Flint Hills Burning
Every spring, the Flint Hills of Kansas are burned as a management tool to prevent invasion of woody vegetation and promote new growth of native grasses. Burning is a part of the natural ecosystem of the prairie and is essential to maintaining the prairie ecosystem. Environmental conditions, such as wind current, humidity, wind speed and temperature, can have an affect on the effectiveness of the burn. There have been environmental concerns expressed concerning the impact of burning on air quality and human health. A Flints Hills Smoke Management Plan has been developed and approved and is being implemented.
To learn more about the Flint Hills burning issues and management alternatives go to: www.ksfire.org
Addressing Black Carbon in Ukraine
Dr. Dan Devlin visited farms outside of Kharkov, Ukraine, where winter snow still covers the fields and windbreaks.
When someone mentions the crops wheat, corn and sunflowers, the location that comes to mind is probably not Ukraine.

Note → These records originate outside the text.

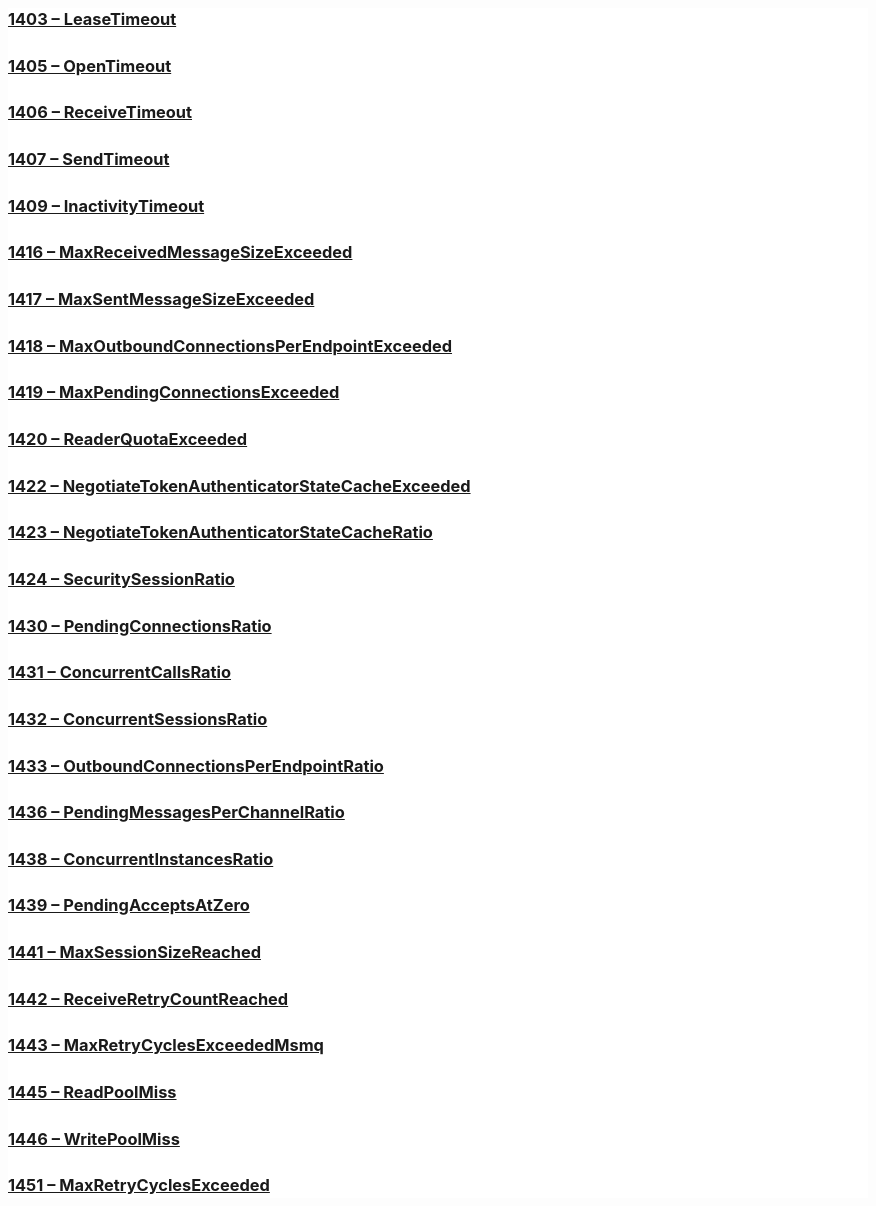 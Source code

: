 ### [1403 – LeaseTimeout](1403-leasetimeout.md)
### [1405 – OpenTimeout](1405-opentimeout.md)
### [1406 – ReceiveTimeout](1406-receivetimeout.md)
### [1407 – SendTimeout](1407-sendtimeout.md)
### [1409 – InactivityTimeout](1409-inactivitytimeout.md)
### [1416 – MaxReceivedMessageSizeExceeded](1416-maxreceivedmessagesizeexceeded.md)
### [1417 – MaxSentMessageSizeExceeded](1417-maxsentmessagesizeexceeded.md)
### [1418 – MaxOutboundConnectionsPerEndpointExceeded](1418-maxoutboundconnectionsperendpointexceeded.md)
### [1419 – MaxPendingConnectionsExceeded](1419-maxpendingconnectionsexceeded.md)
### [1420 – ReaderQuotaExceeded](1420-readerquotaexceeded.md)
### [1422 – NegotiateTokenAuthenticatorStateCacheExceeded](1422-negotiatetokenauthenticatorstatecacheexceeded.md)
### [1423 – NegotiateTokenAuthenticatorStateCacheRatio](1423-negotiatetokenauthenticatorstatecacheratio.md)
### [1424 – SecuritySessionRatio](1424-securitysessionratio.md)
### [1430 – PendingConnectionsRatio](1430-pendingconnectionsratio.md)
### [1431 – ConcurrentCallsRatio](1431-concurrentcallsratio.md)
### [1432 – ConcurrentSessionsRatio](1432-concurrentsessionsratio.md)
### [1433 – OutboundConnectionsPerEndpointRatio](1433-outboundconnectionsperendpointratio.md)
### [1436 – PendingMessagesPerChannelRatio](1436-pendingmessagesperchannelratio.md)
### [1438 – ConcurrentInstancesRatio](1438-concurrentinstancesratio.md)
### [1439 – PendingAcceptsAtZero](1439-pendingacceptsatzero.md)
### [1441 – MaxSessionSizeReached](1441-maxsessionsizereached.md)
### [1442 – ReceiveRetryCountReached](1442-receiveretrycountreached.md)
### [1443 – MaxRetryCyclesExceededMsmq](1443-maxretrycyclesexceededmsmq.md)
### [1445 – ReadPoolMiss](1445-readpoolmiss.md)
### [1446 – WritePoolMiss](1446-writepoolmiss.md)
### [1451 – MaxRetryCyclesExceeded](1451-maxretrycyclesexceeded.md)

It turns out, though, that this eastern European country has quite a lot in common with the Sunflower State; most of its land is agricultural, and agriculture is its largest export industry. When the country was still a part of the Soviet Union, it also produced a lot of livestock.
The dissolution of the Soviet Union led to the loss of the livestock industry, which caused another shift in Ukrainian farming: with no cattle to graze the crop stubble, farmers started using fire to eliminate the leftover crop residue after each growing season. This type of burning was also practiced in Kansas in the past. Today, these regular burns create a lot of black carbon in Ukraine, which in turn has a big impact on the world’s climate.
Kansas meets Kiev
Today, however, Ukraine wants to revitalize its agricultural sector while moving toward meeting European Union requirements for conservation and climate. With support from the International Cryosphere and Climate Initiative (ICCI), Dr. Devlin was able to share ideas about how farmers in Ukraine can move from full tillage to conservation tillage or no till. Using examples from Kansas farms, he explained that these cropping strategies could help eliminate the need for burning, which would then greatly reduce the amount of black carbon.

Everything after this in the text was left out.